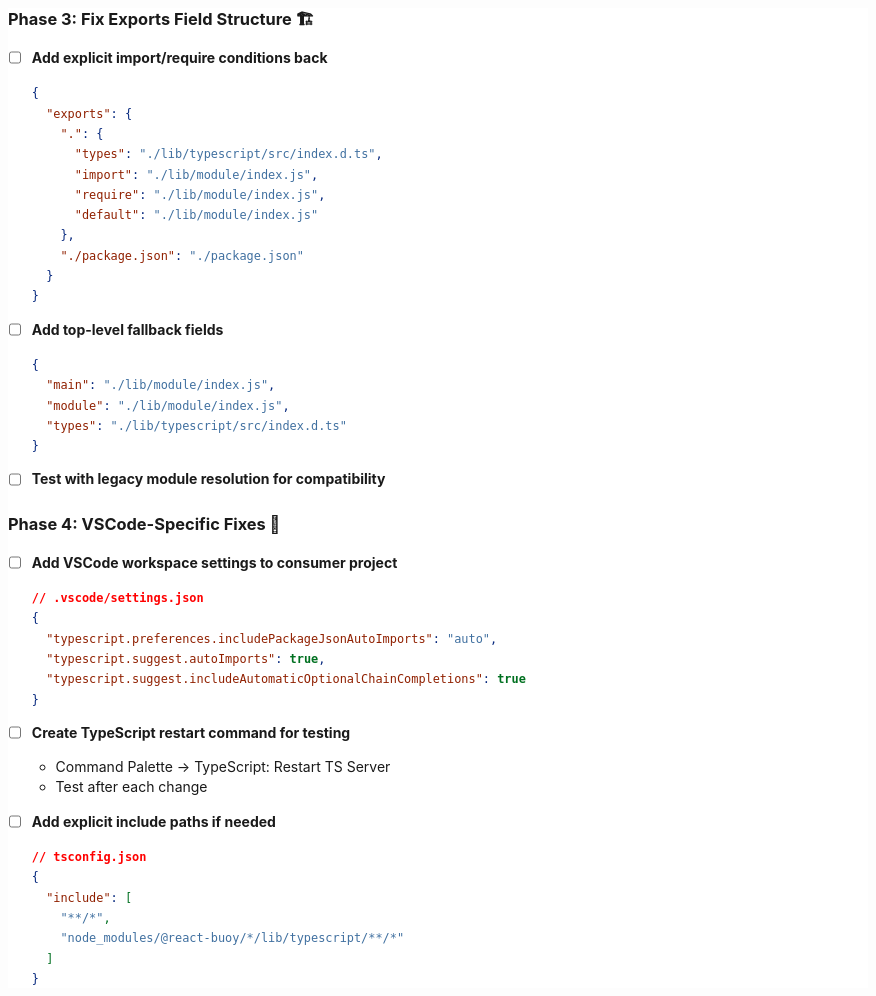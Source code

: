 ### **Phase 3: Fix Exports Field Structure** 🏗️

- [ ] **Add explicit import/require conditions back**
  ```json
  {
    "exports": {
      ".": {
        "types": "./lib/typescript/src/index.d.ts",
        "import": "./lib/module/index.js",
        "require": "./lib/module/index.js",
        "default": "./lib/module/index.js"
      },
      "./package.json": "./package.json"
    }
  }
  ```

- [ ] **Add top-level fallback fields**
  ```json
  {
    "main": "./lib/module/index.js",
    "module": "./lib/module/index.js",
    "types": "./lib/typescript/src/index.d.ts"
  }
  ```

- [ ] **Test with legacy module resolution for compatibility**

### **Phase 4: VSCode-Specific Fixes** 🎨

- [ ] **Add VSCode workspace settings to consumer project**
  ```json
  // .vscode/settings.json
  {
    "typescript.preferences.includePackageJsonAutoImports": "auto",
    "typescript.suggest.autoImports": true,
    "typescript.suggest.includeAutomaticOptionalChainCompletions": true
  }
  ```

- [ ] **Create TypeScript restart command for testing**
  - Command Palette → TypeScript: Restart TS Server
  - Test after each change

- [ ] **Add explicit include paths if needed**
  ```json
  // tsconfig.json
  {
    "include": [
      "**/*",
      "node_modules/@react-buoy/*/lib/typescript/**/*"
    ]
  }
  ```
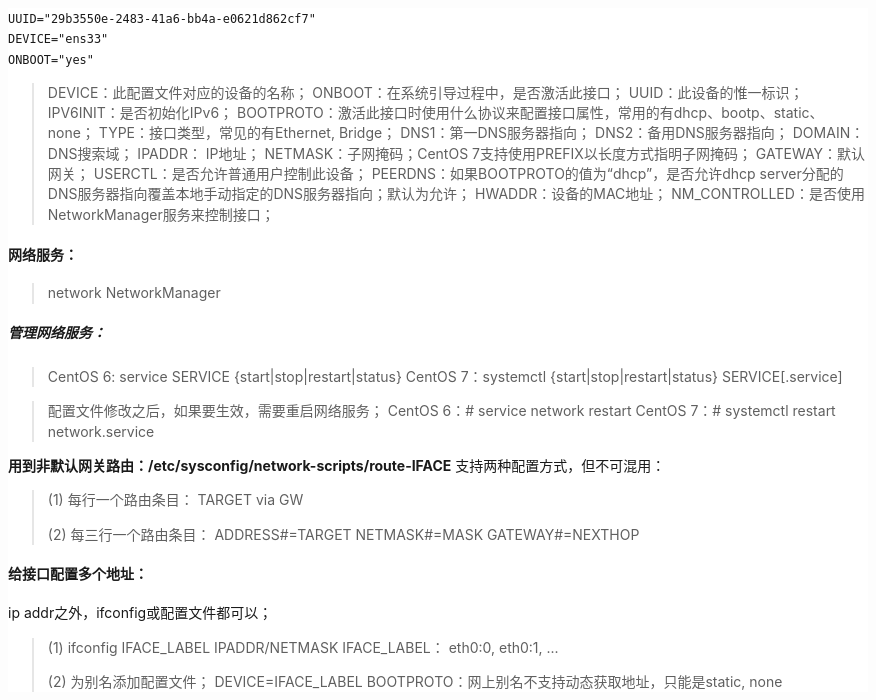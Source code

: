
 ```
UUID="29b3550e-2483-41a6-bb4a-e0621d862cf7"
DEVICE="ens33"
ONBOOT="yes"
```
>DEVICE：此配置文件对应的设备的名称；
>ONBOOT：在系统引导过程中，是否激活此接口；
>UUID：此设备的惟一标识；
>IPV6INIT：是否初始化IPv6；
>BOOTPROTO：激活此接口时使用什么协议来配置接口属性，常用的有dhcp、bootp、static、none；
>TYPE：接口类型，常见的有Ethernet, Bridge；
>DNS1：第一DNS服务器指向；
>DNS2：备用DNS服务器指向；
>DOMAIN：DNS搜索域；
>IPADDR： IP地址；
>NETMASK：子网掩码；CentOS 7支持使用PREFIX以长度方式指明子网掩码；
>GATEWAY：默认网关；
>USERCTL：是否允许普通用户控制此设备；
>PEERDNS：如果BOOTPROTO的值为“dhcp”，是否允许dhcp server分配的DNS服务器指向覆盖本地手动指定的DNS服务器指向；默认为允许；
>HWADDR：设备的MAC地址；
>NM_CONTROLLED：是否使用NetworkManager服务来控制接口；

#### 网络服务：
>network
>NetworkManager

##### 管理网络服务：
>CentOS 6:  service  SERVICE  {start|stop|restart|status}
>CentOS 7：systemctl  {start|stop|restart|status}  SERVICE[.service]

>配置文件修改之后，如果要生效，需要重启网络服务；
>CentOS 6：# service  network  restart
>CentOS 7：# systemctl  restart  network.service

**用到非默认网关路由：/etc/sysconfig/network-scripts/route-IFACE**
支持两种配置方式，但不可混用：
>(1) 每行一个路由条目：
>TARGET  via  GW
>
>(2) 每三行一个路由条目：
>ADDRESS#=TARGET
>NETMASK#=MASK
>GATEWAY#=NEXTHOP

#### 给接口配置多个地址：
ip addr之外，ifconfig或配置文件都可以；
>(1) ifconfig  IFACE_LABEL  IPADDR/NETMASK
>IFACE_LABEL： eth0:0, eth0:1, ...
>
>(2) 为别名添加配置文件；
>DEVICE=IFACE_LABEL
>BOOTPROTO：网上别名不支持动态获取地址，只能是static, none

- TASK DETAILS: Write out the whole of the data exactly; the pictures stay out.

- TASK RESULT:
Source code

: ### **Phase 3: Fix Exports Field Structure** 🏗️

- [ ] **Add explicit import/require conditions back**
  ```json
  {
    "exports": {
      ".": {
        "types": "./lib/typescript/src/index.d.ts",
        "import": "./lib/module/index.js",
        "require": "./lib/module/index.js",
        "default": "./lib/module/index.js"
      },
      "./package.json": "./package.json"
    }
  }
  ```

- [ ] **Add top-level fallback fields**
  ```json
  {
    "main": "./lib/module/index.js",
    "module": "./lib/module/index.js",
    "types": "./lib/typescript/src/index.d.ts"
  }
  ```

- [ ] **Test with legacy module resolution for compatibility**

### **Phase 4: VSCode-Specific Fixes** 🎨

- [ ] **Add VSCode workspace settings to consumer project**
  ```json
  // .vscode/settings.json
  {
    "typescript.preferences.includePackageJsonAutoImports": "auto",
    "typescript.suggest.autoImports": true,
    "typescript.suggest.includeAutomaticOptionalChainCompletions": true
  }
  ```

- [ ] **Create TypeScript restart command for testing**
  - Command Palette → TypeScript: Restart TS Server
  - Test after each change

- [ ] **Add explicit include paths if needed**
  ```json
  // tsconfig.json
  {
    "include": [
      "**/*",
      "node_modules/@react-buoy/*/lib/typescript/**/*"
    ]
  }
  ```
Source code

:
 ```
UUID="29b3550e-2483-41a6-bb4a-e0621d862cf7"
DEVICE="ens33"
ONBOOT="yes"
```
>DEVICE：此配置文件对应的设备的名称；
>ONBOOT：在系统引导过程中，是否激活此接口；
>UUID：此设备的惟一标识；
>IPV6INIT：是否初始化IPv6；
>BOOTPROTO：激活此接口时使用什么协议来配置接口属性，常用的有dhcp、bootp、static、none；
>TYPE：接口类型，常见的有Ethernet, Bridge；
>DNS1：第一DNS服务器指向；
>DNS2：备用DNS服务器指向；
>DOMAIN：DNS搜索域；
>IPADDR： IP地址；
>NETMASK：子网掩码；CentOS 7支持使用PREFIX以长度方式指明子网掩码；
>GATEWAY：默认网关；
>USERCTL：是否允许普通用户控制此设备；
>PEERDNS：如果BOOTPROTO的值为“dhcp”，是否允许dhcp server分配的DNS服务器指向覆盖本地手动指定的DNS服务器指向；默认为允许；
>HWADDR：设备的MAC地址；
>NM_CONTROLLED：是否使用NetworkManager服务来控制接口；

#### 网络服务：
>network
>NetworkManager

##### 管理网络服务：
>CentOS 6:  service  SERVICE  {start|stop|restart|status}
>CentOS 7：systemctl  {start|stop|restart|status}  SERVICE[.service]

>配置文件修改之后，如果要生效，需要重启网络服务；
>CentOS 6：# service  network  restart
>CentOS 7：# systemctl  restart  network.service

**用到非默认网关路由：/etc/sysconfig/network-scripts/route-IFACE**
支持两种配置方式，但不可混用：
>(1) 每行一个路由条目：
>TARGET  via  GW
>
>(2) 每三行一个路由条目：
>ADDRESS#=TARGET
>NETMASK#=MASK
>GATEWAY#=NEXTHOP

#### 给接口配置多个地址：
ip addr之外，ifconfig或配置文件都可以；
>(1) ifconfig  IFACE_LABEL  IPADDR/NETMASK
>IFACE_LABEL： eth0:0, eth0:1, ...
>
>(2) 为别名添加配置文件；
>DEVICE=IFACE_LABEL
>BOOTPROTO：网上别名不支持动态获取地址，只能是static, none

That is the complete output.